The destruction of spelling didn’t feel like doomsday to us. In fact, I think most people treated the utter annihilation of that skill as a joke. “No one knows how to spell anymore” - haha, funny, isn’t technology cute? Not really. We’ve gone up an order of magnitude, and not paying attention to how programming is on the chopping block is going to screw a lot of people out of that skill.



Very thoughtful comment, let me try to capture it more clearly.

Zuckerberg recently said that those not using AI glasses will be cognitively disadvantaged in the future.

Imagine an AI-native from the future and one of the fancy espresso coffee machines that we have today. They will be able to know right away how to operate them from their AI assistants, but they won't be able to figure out how they work on their own.

That's the future that Zuckerberg wants. Naturally, fancy IT offices will likely be gone. The AI-native would have bought the coffee machine for nostalgia effect for a large sum, trying to combat existential dread and feeling of failure which are fueled by their behavior being even more directly coerced into consumption.

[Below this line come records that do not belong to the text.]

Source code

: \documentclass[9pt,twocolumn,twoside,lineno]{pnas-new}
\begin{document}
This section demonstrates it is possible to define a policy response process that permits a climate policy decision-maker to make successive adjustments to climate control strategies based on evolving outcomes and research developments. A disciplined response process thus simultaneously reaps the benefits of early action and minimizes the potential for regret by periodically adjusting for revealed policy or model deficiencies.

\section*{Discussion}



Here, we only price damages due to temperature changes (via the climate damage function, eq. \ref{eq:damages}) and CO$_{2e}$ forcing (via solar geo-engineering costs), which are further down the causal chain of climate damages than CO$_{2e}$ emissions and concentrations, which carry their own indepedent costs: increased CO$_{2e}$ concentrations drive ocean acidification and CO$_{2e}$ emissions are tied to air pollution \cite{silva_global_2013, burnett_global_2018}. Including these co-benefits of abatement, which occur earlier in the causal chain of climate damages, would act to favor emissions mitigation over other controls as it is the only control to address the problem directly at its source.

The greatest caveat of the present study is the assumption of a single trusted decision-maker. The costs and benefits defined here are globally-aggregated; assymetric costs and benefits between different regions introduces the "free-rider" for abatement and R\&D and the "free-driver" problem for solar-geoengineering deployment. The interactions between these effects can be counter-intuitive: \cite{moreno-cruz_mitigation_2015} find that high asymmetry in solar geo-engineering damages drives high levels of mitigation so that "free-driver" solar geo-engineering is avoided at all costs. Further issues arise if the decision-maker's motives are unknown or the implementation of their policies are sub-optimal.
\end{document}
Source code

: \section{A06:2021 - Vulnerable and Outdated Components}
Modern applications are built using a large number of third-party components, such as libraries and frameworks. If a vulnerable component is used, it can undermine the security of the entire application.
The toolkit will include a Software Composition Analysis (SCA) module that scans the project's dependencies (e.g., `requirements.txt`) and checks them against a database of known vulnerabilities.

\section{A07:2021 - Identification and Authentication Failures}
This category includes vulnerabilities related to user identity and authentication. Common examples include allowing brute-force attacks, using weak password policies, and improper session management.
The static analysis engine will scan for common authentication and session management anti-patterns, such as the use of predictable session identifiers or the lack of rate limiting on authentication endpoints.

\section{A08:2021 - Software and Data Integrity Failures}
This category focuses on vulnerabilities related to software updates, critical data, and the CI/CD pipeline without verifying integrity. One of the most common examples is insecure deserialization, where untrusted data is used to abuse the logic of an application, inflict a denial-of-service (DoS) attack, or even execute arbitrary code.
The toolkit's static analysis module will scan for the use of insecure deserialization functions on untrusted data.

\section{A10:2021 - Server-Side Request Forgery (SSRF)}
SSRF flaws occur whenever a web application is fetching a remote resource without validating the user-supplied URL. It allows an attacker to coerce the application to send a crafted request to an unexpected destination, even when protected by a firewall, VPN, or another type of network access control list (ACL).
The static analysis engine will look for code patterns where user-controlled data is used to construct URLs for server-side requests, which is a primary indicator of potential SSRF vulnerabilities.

curious, maybe one could go and spin up a study for using claculators instead of calculating manually and how it can lead to less x type of thinking and affect our abiltiy but maybe even if that is true(i am not sure maybe it is just in the domains we dont feel like we need to care much or etc) would people quitting clacutors a good thing for getting things done in the world ?


For me the thing that atrophied basic math skills wasn't the calculator, which was invented decades before I was born, but the rise of the smart phone.

Sure, calculators are useful in professional life and in high school math and sciences. But you still had to do everyday math in all kinds of places and didn't always have a calculator at hand. The smartphone changed that

I feel that's relevant in two ways: just like with math, a little bit of manual coding is going to be a huge difference compared to no manual coding, and any study like the one you propose would be hugely complicated by everything else that happened around the time, both because of smart phones and the coinciding 2008 crash


curious, maybe one could go and spin up a study for using claculators instead of calculating manually and how it can lead to less x type of thinking and affect our abiltiy but maybe even if that is true(i am not sure maybe it is just in the domains we dont feel like we need to care much or etc) would people quitting clacutors a good thing for producing value in the world by the will of God?